Professor Lyvonne N Tume
Professor of critical care nursing, Edge Hill University
Professor and nurse scientist, PICU, Alder Hey Children’s Hospital
Professor Tume is the co-editor in chief of Nursing in Critical Care and on the editorial board for Pediatric Critical Care Medicine and the Journal of Parenteral and Enteral Nutrition. She is an intensive care nurse with more than 30 years’ experience in Australia and the UK, and continues to maintain some clinical practice hours. She has more than 145 peer-reviewed publications and has held several National Institute for Health and Care Research (NIHR) grants. She is currently the chief investigator for an NIHR health technology assessment programme-funded multicentre trial of no routine gastric residual volume measurement to guide enteral feeding in critically ill children, and has just completed a feasibility study around a future trial of intravenous fluid volumes in critically ill children (Funded Health Innovation Manchester).
Her research takes a ‘critical care across the lifespan’ approach with work in neonatal, paediatric and adult intensive care. However, her research interests focus mainly on improving nutrition in critically ill children, particularly around enteral feeding, but she also focuses on respiratory critical care: making endotracheal suctioning safer, weaning mechanical ventilation and preventing extubation failure.
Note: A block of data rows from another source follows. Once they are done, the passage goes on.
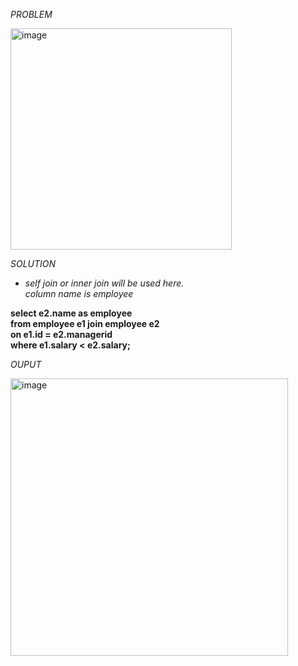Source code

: *PROBLEM* 

<img width="354" alt="image" src="https://github.com/RK1905101/Oracle-SQL/assets/64470404/932a9146-0d7c-43a8-ab98-28f0fd6c16ea">

*SOLUTION*

- _self join or inner join will be used here._ <br>
 _column name is employee_

__select e2.name as employee__  <br>
__from employee e1  join employee e2__  <br>
__on e1.id = e2.managerid__  <br>
__where e1.salary < e2.salary;__  <br>

*OUPUT*

<img width="444" alt="image" src="https://github.com/RK1905101/Oracle-SQL/assets/64470404/f1f05c62-8055-4ae8-953a-c4e4ceb92a7f">
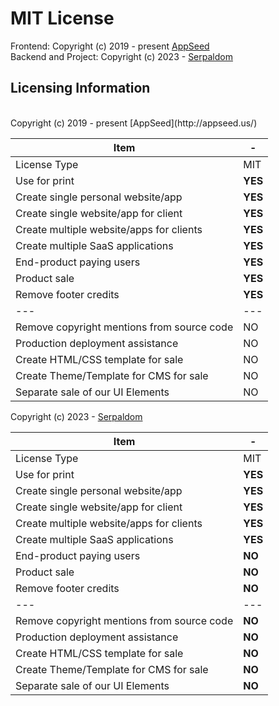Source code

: # MIT License

Frontend: Copyright (c) 2019 - present [AppSeed](http://appseed.us/)<br>
Backend and Project: Copyright (c) 2023 - [Serpaldom](https://github.com/serpaldom)
<br />

## Licensing Information

<br />
Copyright (c) 2019 - present [AppSeed](http://appseed.us/)

| Item | - |
| ---------------------------------- | --- |
| License Type | MIT  |
| Use for print | **YES** |
| Create single personal website/app | **YES** |
| Create single website/app for client | **YES** |
| Create multiple website/apps for clients | **YES** |
| Create multiple SaaS applications | **YES** |
| End-product paying users | **YES** |
| Product sale | **YES** |
| Remove footer credits | **YES** |
| --- | --- |
| Remove copyright mentions from source code | NO |
| Production deployment assistance | NO |
| Create HTML/CSS template for sale | NO |
| Create Theme/Template for CMS for sale | NO |
| Separate sale of our UI Elements | NO |

Copyright (c) 2023 - [Serpaldom](https://github.com/serpaldom)

| Item | - |
| ---------------------------------- | --- |
| License Type | MIT  |
| Use for print | **YES** |
| Create single personal website/app | **YES** |
| Create single website/app for client | **YES** |
| Create multiple website/apps for clients | **YES** |
| Create multiple SaaS applications | **YES** |
| End-product paying users | **NO** |
| Product sale | **NO** |
| Remove footer credits | **NO** |
| --- | --- |
| Remove copyright mentions from source code | **NO** |
| Production deployment assistance | **NO** |
| Create HTML/CSS template for sale | **NO** |
| Create Theme/Template for CMS for sale | **NO** |
| Separate sale of our UI Elements | **NO** |
<br />
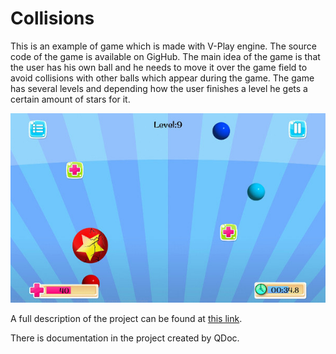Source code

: # Collisions

  This is an example of game which is made with V-Play engine. The source code of the game is available on GigHub. The main idea of the game is that the user has his own ball and he needs to move it over the game field to avoid collisions with other balls which appear during the game. The game has several levels and depending how the user finishes a level he gets a  certain amount of stars for it.

<img src='https://github.com/anatolyk82/Collisions/blob/master/doc/images/game.jpg?raw=true'/>

  A full description of the project can be found at <a href='https://docs.google.com/document/d/1oqyxc7OltnCLzIdm49cEAKfx_21K6xEVUZVANULqHC4/edit?pli=1' target='_blank'>this link</a>.
  
  There is documentation in the project created by QDoc.
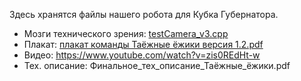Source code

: Здесь хранятся файлы нашего робота для Кубка Губернатора.

- Мозги технического зрения: [testCamera_v3.cpp](testCamera_v3.cpp)
- Плакат: [плакат команды Таёжные ёжики версия 1.2.pdf](плакат%20команды%20Таёжные%20ёжики%20версия%201.2.pdf)
- Видео: https://www.youtube.com/watch?v=zis0REdHt-w
- Тех. описание: Финальное_тех_описание_Таёжные_ёжики.pdf
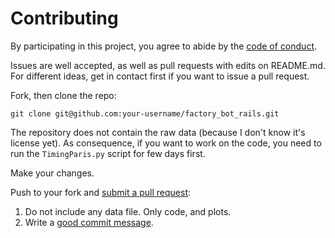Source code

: # Contributing

By participating in this project, you
agree to abide by the [code of conduct].

[code of conduct]: https://www.contributor-covenant.org/version/1/4/code-of-conduct.md

Issues are well accepted, as well as pull requests with edits on README.md.
For different ideas, get in contact first if you want to issue a pull request.

Fork, then clone the repo:

    git clone git@github.com:your-username/factory_bot_rails.git


The repository does not contain the raw data (because I don't know it's license yet).
As consequence, if you want to work on the code, you need to run the `TimingParis.py` script for few days first.

Make your changes.

Push to your fork and [submit a pull request][pr]:

[pr]: https://github.com/thoughtbot/factory_bot_rails/compare/

1. Do not include any data file. Only code, and plots.
2. Write a [good commit message][commit].

[commit]: http://tbaggery.com/2008/04/19/a-note-about-git-commit-messages.html
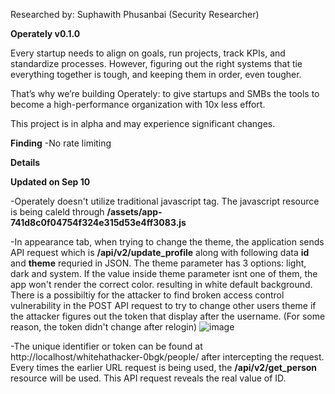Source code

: Researched by: Suphawith Phusanbai (Security Researcher)

**Operately v0.1.0**

Every startup needs to align on goals, run projects, track KPIs, and standardize processes. However, figuring out the right systems that tie everything together is tough, and keeping them in order, even tougher.

That’s why we’re building Operately: to give startups and SMBs the tools to become a high-performance organization with 10x less effort.

This project is in alpha and may experience significant changes.

**Finding**
-No rate limiting 

**Details**

**Updated on Sep 10**

-Operately doesn't utilize traditional javascript tag. The javascript resource is being caleld through **/assets/app-741d8c0f04754f324e315d53e4ff3083.js**

-In appearance tab, when trying to change the theme, the application sends API request which is **/api/v2/update_profile** along with following data **id** and **theme** requried in JSON. The theme parameter has 3 options: light, dark and system. If the value inside theme parameter isnt one of them, the app won't render the correct color. resulting in white default background.
There is a possibiltiy for the attacker to find broken access control vulnerability in the POST API request to try to change other users theme if the attacker figures out the token that display after the username. (For some reason, the token didn't change after relogin)
![image](https://github.com/user-attachments/assets/d089ece3-bd24-4e5e-8a64-38d7cb327252)

-The unique identifier or token can be found at http://localhost/whitehathacker-0bgk/people/ after intercepting the request. Every times the earlier URL request is being used, the **/api/v2/get_person** resource will be used. This API request reveals the real value of ID.








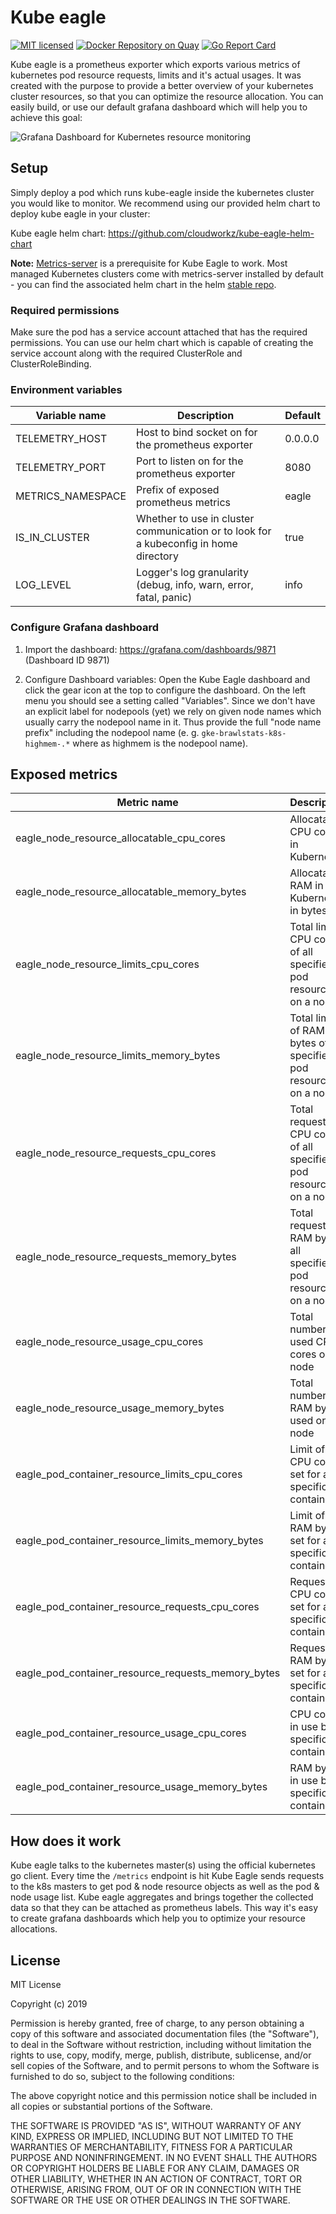 # Kube eagle

<!-- prettier-ignore -->
[![MIT licensed](https://img.shields.io/badge/license-MIT-blue.svg)](https://raw.githubusercontent.com/google-cloud-tools/kube-eagle/master/LICENSE)
[![Docker Repository on Quay](https://quay.io/repository/google-cloud-tools/kube-eagle/status "Docker Repository on Quay")](https://quay.io/repository/google-cloud-tools/kube-eagle)
[![Go Report Card](https://goreportcard.com/badge/github.com/google-cloud-tools/kube-eagle)](https://goreportcard.com/report/github.com/google-cloud-tools/kube-eagle)

Kube eagle is a prometheus exporter which exports various metrics of kubernetes pod resource requests, limits and it's actual usages. It was created with the purpose to provide a better overview of your kubernetes cluster resources, so that you can optimize the resource allocation. You can easily build, or use our default grafana dashboard which will help you to achieve this goal:

![Grafana Dashboard for Kubernetes resource monitoring](https://raw.githubusercontent.com/google-cloud-tools/kube-eagle/master/grafana-sample.png)

## Setup

Simply deploy a pod which runs kube-eagle inside the kubernetes cluster you would like to monitor. We recommend using our provided helm chart to deploy kube eagle in your cluster:

Kube eagle helm chart: https://github.com/cloudworkz/kube-eagle-helm-chart

**Note:** [Metrics-server](https://github.com/kubernetes-incubator/metrics-server) is a prerequisite for Kube Eagle to work. Most managed Kubernetes clusters come with metrics-server installed by default - you can find the associated helm chart in the helm [stable repo](https://github.com/helm/charts/tree/master/stable/metrics-server).

### Required permissions

Make sure the pod has a service account attached that has the required permissions. You can use our helm chart which is capable of creating the service account along with the required ClusterRole and ClusterRoleBinding.

### Environment variables

| Variable name     | Description                                                                           | Default |
| ----------------- | ------------------------------------------------------------------------------------- | ------- |
| TELEMETRY_HOST    | Host to bind socket on for the prometheus exporter                                    | 0.0.0.0 |
| TELEMETRY_PORT    | Port to listen on for the prometheus exporter                                         | 8080    |
| METRICS_NAMESPACE | Prefix of exposed prometheus metrics                                                  | eagle   |
| IS_IN_CLUSTER     | Whether to use in cluster communication or to look for a kubeconfig in home directory | true    |
| LOG_LEVEL         | Logger's log granularity (debug, info, warn, error, fatal, panic)                     | info    |

### Configure Grafana dashboard

1. Import the dashboard: https://grafana.com/dashboards/9871 (Dashboard ID 9871)

2. Configure Dashboard variables: Open the Kube Eagle dashboard and click the gear icon at the top to configure the dashboard. On the left menu you should see a setting called "Variables". Since we don't have an explicit label for nodepools (yet) we rely on given node names which usually carry the nodepool name in it. Thus provide the full "node name prefix" including the nodepool name (e. g. `gke-brawlstats-k8s-highmem-.*` where as highmem is the nodepool name).

## Exposed metrics

| Metric name                                        | Description                                                         |
| -------------------------------------------------- | ------------------------------------------------------------------- |
| eagle_node_resource_allocatable_cpu_cores          | Allocatable CPU cores in Kubernetes                                 |
| eagle_node_resource_allocatable_memory_bytes       | Allocatable RAM in Kubernetes in bytes                              |
| eagle_node_resource_limits_cpu_cores               | Total limit CPU cores of all specified pod resources on a node      |
| eagle_node_resource_limits_memory_bytes            | Total limit of RAM bytes of all specified pod resources on a node   |
| eagle_node_resource_requests_cpu_cores             | Total request of CPU cores of all specified pod resources on a node |
| eagle_node_resource_requests_memory_bytes          | Total request of RAM bytes all specified pod resources on a node    |
| eagle_node_resource_usage_cpu_cores                | Total number of used CPU cores on a node                            |
| eagle_node_resource_usage_memory_bytes             | Total number of RAM bytes used on a node                            |
| eagle_pod_container_resource_limits_cpu_cores      | Limit of CPU cores set for a specific container                     |
| eagle_pod_container_resource_limits_memory_bytes   | Limit of RAM bytes set for a specific container                     |
| eagle_pod_container_resource_requests_cpu_cores    | Requested CPU cores set for a specific container                    |
| eagle_pod_container_resource_requests_memory_bytes | Requested RAM bytes set for a specific container                    |
| eagle_pod_container_resource_usage_cpu_cores       | CPU cores in use by a specific container                            |
| eagle_pod_container_resource_usage_memory_bytes    | RAM bytes in use by a specific container                            |

## How does it work

Kube eagle talks to the kubernetes master(s) using the official kubernetes go client. Every time the `/metrics` endpoint is hit Kube Eagle sends requests to the k8s masters to get pod & node resource objects as well as the pod & node usage list. Kube eagle aggregates and brings together the collected data so that they can be attached as prometheus labels. This way it's easy to create grafana dashboards which help you to optimize your resource allocations.

## License

MIT License

Copyright (c) 2019

Permission is hereby granted, free of charge, to any person obtaining a copy
of this software and associated documentation files (the "Software"), to deal
in the Software without restriction, including without limitation the rights
to use, copy, modify, merge, publish, distribute, sublicense, and/or sell
copies of the Software, and to permit persons to whom the Software is
furnished to do so, subject to the following conditions:

The above copyright notice and this permission notice shall be included in all
copies or substantial portions of the Software.

THE SOFTWARE IS PROVIDED "AS IS", WITHOUT WARRANTY OF ANY KIND, EXPRESS OR
IMPLIED, INCLUDING BUT NOT LIMITED TO THE WARRANTIES OF MERCHANTABILITY,
FITNESS FOR A PARTICULAR PURPOSE AND NONINFRINGEMENT. IN NO EVENT SHALL THE
AUTHORS OR COPYRIGHT HOLDERS BE LIABLE FOR ANY CLAIM, DAMAGES OR OTHER
LIABILITY, WHETHER IN AN ACTION OF CONTRACT, TORT OR OTHERWISE, ARISING FROM,
OUT OF OR IN CONNECTION WITH THE SOFTWARE OR THE USE OR OTHER DEALINGS IN THE
SOFTWARE.
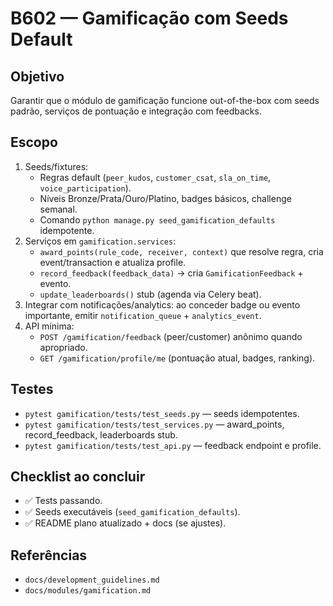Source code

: # B602 — Gamificação com Seeds Default

## Objetivo
Garantir que o módulo de gamificação funcione out-of-the-box com seeds padrão, serviços de pontuação e integração com feedbacks.

## Escopo
1. Seeds/fixtures:
   - Regras default (`peer_kudos`, `customer_csat`, `sla_on_time`, `voice_participation`).
   - Níveis Bronze/Prata/Ouro/Platino, badges básicos, challenge semanal.
   - Comando `python manage.py seed_gamification_defaults` idempotente.
2. Serviços em `gamification.services`:
   - `award_points(rule_code, receiver, context)` que resolve regra, cria event/transaction e atualiza profile.
   - `record_feedback(feedback_data)` → cria `GamificationFeedback` + evento.
   - `update_leaderboards()` stub (agenda via Celery beat).
3. Integrar com notificações/analytics: ao conceder badge ou evento importante, emitir `notification_queue` + `analytics_event`.
4. API mínima:
   - `POST /gamification/feedback` (peer/customer) anônimo quando apropriado.
   - `GET /gamification/profile/me` (pontuação atual, badges, ranking).

## Testes
- `pytest gamification/tests/test_seeds.py` — seeds idempotentes.
- `pytest gamification/tests/test_services.py` — award_points, record_feedback, leaderboards stub.
- `pytest gamification/tests/test_api.py` — feedback endpoint e profile.

## Checklist ao concluir
- ✅ Tests passando.
- ✅ Seeds executáveis (`seed_gamification_defaults`).
- ✅ README plano atualizado + docs (se ajustes).

## Referências
- `docs/development_guidelines.md`
- `docs/modules/gamification.md`
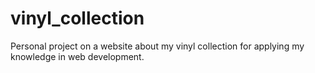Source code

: # vinyl_collection
Personal project on a website about my vinyl collection for applying my knowledge in web development. 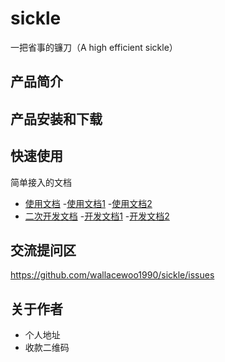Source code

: # sickle
一把省事的镰刀（A high efficient sickle）

## 产品简介

## 产品安装和下载

## 快速使用

 简单接入的文档
 - [使用文档](./doc/use/README.md)
 		-[使用文档1](./doc/use/use1.md)
 		-[使用文档2](./doc/use/use2.md)
 - [二次开发文档](./doc/dev/README.md)
  		-[开发文档1](./doc/dev/dev1.md)
 		-[开发文档2](./doc/dev/dev2.md)

## 交流提问区

https://github.com/wallacewoo1990/sickle/issues

## 关于作者

- 个人地址
- 收款二维码






















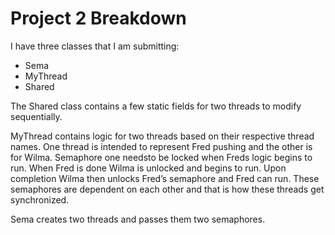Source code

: # Project 2 Breakdown

I have three classes that I am submitting: 
- Sema
- MyThread
- Shared 

The Shared class contains a few static fields for two threads to modify sequentially. 

MyThread contains logic for two threads based on their respective thread names. One thread is 
intended to represent Fred pushing and the other is for Wilma. Semaphore one needsto be locked 
when Freds logic begins to run. When Fred is done Wilma is unlocked and begins to run. Upon 
completion Wilma then unlocks Fred’s semaphore and Fred can run. These semaphores are dependent 
on each other and that is how these threads get synchronized. 

Sema creates two threads and passes them two semaphores.
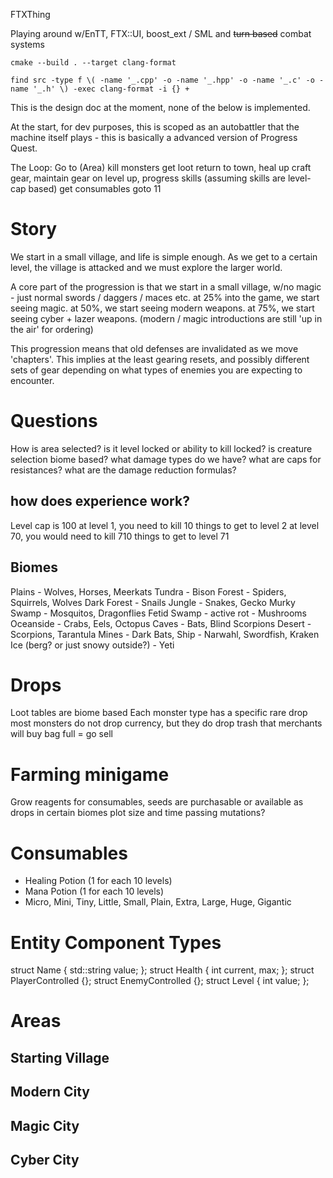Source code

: FTXThing

Playing around w/EnTT, FTX::UI, boost_ext / SML and <strike>turn based</strike> combat systems

    cmake --build . --target clang-format

    find src -type f \( -name '_.cpp' -o -name '_.hpp' -o -name '_.c' -o -name '_.h' \) -exec clang-format -i {} +

This is the design doc at the moment, none of the below is implemented.

At the start, for dev purposes, this is scoped as an autobattler that the machine itself plays - this is basically a advanced version of Progress Quest.

The Loop:
Go to (Area) kill monsters get loot
return to town, heal up
craft gear, maintain gear
on level up, progress skills (assuming skills are level-cap based)
get consumables
goto 11

# Story
We start in a small village, and life is simple enough.   As we get to a certain level, the village is attacked and we must explore the larger world.

A core part of the progression is that we start in a small village, w/no magic - just normal swords / daggers / maces etc.  at 25% into the game, we start seeing magic.  at 50%, we start seeing modern weapons.  at 75%, we start seeing cyber + lazer weapons. (modern / magic introductions are still 'up in the air' for ordering)

This progression means that old defenses are invalidated as we move 'chapters'.  This implies at the least gearing resets, and possibly different sets of gear depending on what types of enemies you are expecting to encounter.

# Questions
How is area selected? is it level locked or ability to kill locked?
is creature selection biome based?
what damage types do we have?
what are caps for resistances?
what are the damage reduction formulas?

## how does experience work?
Level cap is 100
at level 1, you need to kill 10 things to get to level 2
at level 70, you would need to kill 710 things to get to level 71

## Biomes
Plains - Wolves, Horses, Meerkats
Tundra - Bison
Forest - Spiders, Squirrels, Wolves
Dark Forest - Snails
Jungle - Snakes, Gecko
Murky Swamp - Mosquitos, Dragonflies
Fetid Swamp - active rot - Mushrooms 
Oceanside - Crabs, Eels, Octopus
Caves - Bats, Blind Scorpions
Desert - Scorpions, Tarantula
Mines - Dark Bats, 
Ship - Narwahl, Swordfish, Kraken
Ice (berg? or just snowy outside?) - Yeti

# Drops
Loot tables are biome based
Each monster type has a specific rare drop
most monsters do not drop currency, but they do drop trash that merchants will buy
bag full = go sell

# Farming minigame
Grow reagents for consumables, seeds are purchasable or available as drops in certain biomes
plot size and time passing
mutations?

# Consumables
- Healing Potion (1 for each 10 levels)
- Mana Potion (1 for each 10 levels)
- Micro, Mini, Tiny, Little, Small, Plain, Extra, Large, Huge, Gigantic

# Entity Component Types

struct Name { std::string value; };
struct Health { int current, max; };
struct PlayerControlled {};
struct EnemyControlled {};
struct Level { int value; };

# Areas

## Starting Village

## Modern City

## Magic City

## Cyber City
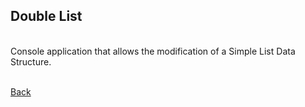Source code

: ## Double List
<br/>
Console application that allows the modification of a Simple List Data Structure.

<br/>[Back](https://github.com/ManuCanedo/DailyCodingChallenges-Cpp)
She is also committed to implementing research evidence into clinical practice and is seconded two days a week to develop nursing and allied health professional research capability and capacity at Alder Hey. She is a visiting professor for the School of Health Sciences in Geneva and is a member of the NIHR HTA and a European funding panel. She was previously the nursing president for the European Society of Pediatric and Neonatal Intensive Care. She supervises three PhD students and two research interns. She is on the scientific and education committee of the Paediatric Critical Care Society and the deputy chair of the Paediatric Critical Care Society Study group.